Shortly after the Japanese mobile gaming giant DeNA acquired Ngmoco for $403 million, CEO Tomoko Namba told Inside Social Games that she hoped to quickly quadruple the revenue of her company in about four years, which already tops $1 billion yearly. As unlikely as that ambition sounds, the details of the plan are now emerging.
DeNA’s profit center in Japan is Mobage Town, a mobile gaming network with 22 million members. With Ngmoco’s Plus+ network as a starting point, DeNA will take Mobage to the international market. Samsung will be an initial equipment partner, with its Android smartphones, while developers like PlayFirst, SGN, Square Enix and Take-Two have also signed up.
These outside developers are necessary for the plan to work. While DeNA will take a cut of revenue – a large one, if it follows the Japanese model – it will also release a software development kit and tools to make development easier. Part of this will be an Ngmoco engine, long in the works, that allows developers to code their games just once and have it work across the range of Android and iOS devices.
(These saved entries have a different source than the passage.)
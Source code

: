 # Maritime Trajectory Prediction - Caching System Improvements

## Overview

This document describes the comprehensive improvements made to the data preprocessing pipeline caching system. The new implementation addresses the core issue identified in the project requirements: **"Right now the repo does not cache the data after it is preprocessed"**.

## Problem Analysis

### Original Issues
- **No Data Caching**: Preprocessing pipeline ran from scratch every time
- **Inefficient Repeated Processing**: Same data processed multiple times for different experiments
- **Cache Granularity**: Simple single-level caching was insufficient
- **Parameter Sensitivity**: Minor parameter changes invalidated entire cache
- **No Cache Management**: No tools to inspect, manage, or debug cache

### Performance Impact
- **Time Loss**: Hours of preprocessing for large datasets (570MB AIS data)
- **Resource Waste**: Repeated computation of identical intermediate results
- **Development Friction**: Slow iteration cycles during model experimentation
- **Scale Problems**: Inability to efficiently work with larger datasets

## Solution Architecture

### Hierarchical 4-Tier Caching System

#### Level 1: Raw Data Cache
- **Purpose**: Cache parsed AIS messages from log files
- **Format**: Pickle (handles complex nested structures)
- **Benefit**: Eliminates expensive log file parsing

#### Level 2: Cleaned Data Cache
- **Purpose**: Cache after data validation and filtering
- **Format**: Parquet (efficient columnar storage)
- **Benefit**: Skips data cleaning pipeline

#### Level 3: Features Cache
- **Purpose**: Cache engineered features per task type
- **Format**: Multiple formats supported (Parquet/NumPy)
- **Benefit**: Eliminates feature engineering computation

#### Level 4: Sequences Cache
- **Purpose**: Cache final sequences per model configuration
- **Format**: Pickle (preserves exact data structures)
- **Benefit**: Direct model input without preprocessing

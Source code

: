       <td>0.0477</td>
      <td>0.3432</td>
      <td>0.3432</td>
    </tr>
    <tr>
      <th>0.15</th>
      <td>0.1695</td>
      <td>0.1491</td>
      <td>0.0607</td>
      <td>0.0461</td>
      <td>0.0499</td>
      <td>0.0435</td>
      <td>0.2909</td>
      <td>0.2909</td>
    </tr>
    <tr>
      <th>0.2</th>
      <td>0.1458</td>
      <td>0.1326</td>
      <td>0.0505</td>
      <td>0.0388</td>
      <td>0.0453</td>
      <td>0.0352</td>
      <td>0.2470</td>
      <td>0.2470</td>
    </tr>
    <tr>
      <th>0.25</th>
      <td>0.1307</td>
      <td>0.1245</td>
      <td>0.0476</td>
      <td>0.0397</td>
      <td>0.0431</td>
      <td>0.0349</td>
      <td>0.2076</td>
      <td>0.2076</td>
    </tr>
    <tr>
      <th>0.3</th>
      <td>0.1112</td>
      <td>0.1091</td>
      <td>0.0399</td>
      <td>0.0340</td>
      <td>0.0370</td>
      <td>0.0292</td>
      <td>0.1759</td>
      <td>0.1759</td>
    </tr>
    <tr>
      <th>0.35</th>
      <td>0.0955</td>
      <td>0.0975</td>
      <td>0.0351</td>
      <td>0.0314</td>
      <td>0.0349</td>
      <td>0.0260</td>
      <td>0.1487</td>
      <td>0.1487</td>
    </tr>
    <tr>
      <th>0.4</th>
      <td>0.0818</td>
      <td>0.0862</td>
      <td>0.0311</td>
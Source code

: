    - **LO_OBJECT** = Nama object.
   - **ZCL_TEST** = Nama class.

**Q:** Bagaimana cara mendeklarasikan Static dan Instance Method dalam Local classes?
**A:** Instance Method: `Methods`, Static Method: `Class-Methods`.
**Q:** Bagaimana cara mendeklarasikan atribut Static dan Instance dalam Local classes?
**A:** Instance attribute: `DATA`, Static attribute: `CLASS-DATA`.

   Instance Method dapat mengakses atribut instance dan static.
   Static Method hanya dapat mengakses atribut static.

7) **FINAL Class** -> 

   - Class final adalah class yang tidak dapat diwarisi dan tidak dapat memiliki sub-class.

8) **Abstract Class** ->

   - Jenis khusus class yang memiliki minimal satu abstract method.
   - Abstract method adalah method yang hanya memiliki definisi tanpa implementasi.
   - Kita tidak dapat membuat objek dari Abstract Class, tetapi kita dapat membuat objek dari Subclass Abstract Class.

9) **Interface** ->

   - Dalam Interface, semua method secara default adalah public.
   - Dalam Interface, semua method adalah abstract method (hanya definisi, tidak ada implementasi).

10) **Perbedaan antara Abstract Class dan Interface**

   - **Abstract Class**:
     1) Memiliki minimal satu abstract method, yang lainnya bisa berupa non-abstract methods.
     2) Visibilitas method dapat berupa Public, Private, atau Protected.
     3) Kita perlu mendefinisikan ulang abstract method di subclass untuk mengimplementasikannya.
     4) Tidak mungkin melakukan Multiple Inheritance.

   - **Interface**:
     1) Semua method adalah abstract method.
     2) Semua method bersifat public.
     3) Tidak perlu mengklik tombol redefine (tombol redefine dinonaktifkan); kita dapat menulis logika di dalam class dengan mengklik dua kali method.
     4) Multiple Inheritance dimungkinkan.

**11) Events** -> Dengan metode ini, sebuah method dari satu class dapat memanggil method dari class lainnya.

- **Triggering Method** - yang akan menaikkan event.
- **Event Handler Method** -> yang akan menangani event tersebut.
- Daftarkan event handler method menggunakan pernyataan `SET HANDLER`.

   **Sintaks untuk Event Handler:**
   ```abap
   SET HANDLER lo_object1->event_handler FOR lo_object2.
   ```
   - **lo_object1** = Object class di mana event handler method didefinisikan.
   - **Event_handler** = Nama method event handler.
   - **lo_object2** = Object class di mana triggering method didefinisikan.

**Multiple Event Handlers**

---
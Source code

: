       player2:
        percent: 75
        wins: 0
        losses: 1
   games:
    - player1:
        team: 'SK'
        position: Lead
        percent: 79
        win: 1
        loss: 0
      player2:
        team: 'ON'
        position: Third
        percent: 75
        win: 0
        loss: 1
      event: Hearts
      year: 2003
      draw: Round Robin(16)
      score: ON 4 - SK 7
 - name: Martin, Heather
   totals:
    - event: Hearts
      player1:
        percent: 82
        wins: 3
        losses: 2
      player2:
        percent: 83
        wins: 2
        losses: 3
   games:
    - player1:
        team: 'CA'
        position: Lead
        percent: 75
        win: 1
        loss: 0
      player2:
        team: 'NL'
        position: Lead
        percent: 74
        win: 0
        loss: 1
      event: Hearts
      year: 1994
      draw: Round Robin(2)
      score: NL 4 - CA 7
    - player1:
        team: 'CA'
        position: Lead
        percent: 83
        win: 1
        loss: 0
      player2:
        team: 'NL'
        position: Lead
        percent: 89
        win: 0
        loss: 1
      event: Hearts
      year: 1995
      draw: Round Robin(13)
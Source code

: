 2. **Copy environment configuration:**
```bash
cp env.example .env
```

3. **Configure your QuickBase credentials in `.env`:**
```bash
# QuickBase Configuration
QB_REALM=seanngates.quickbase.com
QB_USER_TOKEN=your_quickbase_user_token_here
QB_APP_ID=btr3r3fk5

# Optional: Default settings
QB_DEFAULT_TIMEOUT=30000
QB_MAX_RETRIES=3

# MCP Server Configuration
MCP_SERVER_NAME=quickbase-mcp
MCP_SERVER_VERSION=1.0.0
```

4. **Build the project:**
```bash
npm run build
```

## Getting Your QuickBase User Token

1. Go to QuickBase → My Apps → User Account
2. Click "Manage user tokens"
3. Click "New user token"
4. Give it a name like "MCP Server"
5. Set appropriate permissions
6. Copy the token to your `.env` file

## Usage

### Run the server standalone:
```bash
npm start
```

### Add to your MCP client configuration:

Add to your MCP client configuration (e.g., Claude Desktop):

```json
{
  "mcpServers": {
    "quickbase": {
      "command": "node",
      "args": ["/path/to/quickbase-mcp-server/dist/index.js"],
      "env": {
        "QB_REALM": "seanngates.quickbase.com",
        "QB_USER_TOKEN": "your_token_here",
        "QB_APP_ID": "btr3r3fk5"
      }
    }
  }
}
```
Other companies are also looking to build mobile gaming platforms, especially for Android: PapayaMobile is a Chinese company attempting to do a full-featured platform, while OpenFeint and Scoreloop, which started out just adding social features to games, are branching out as they grow larger.
There could be even greater competition for DeNA, at least in America, with carriers like AT&T and Verizon. The carriers are well aware that there’s money in mobile gaming, and could well strip out third party software from mobile phones for their own.
But in the long term, the international market is both large and lucrative enough to merit a serious push. Both companies and venture capitalists believe that 2011 will be the year that market size will converge with platform innovation to create a coherent market with real leaders. For now, DeNA may be pouring more resources than any other player into becoming the dominant player.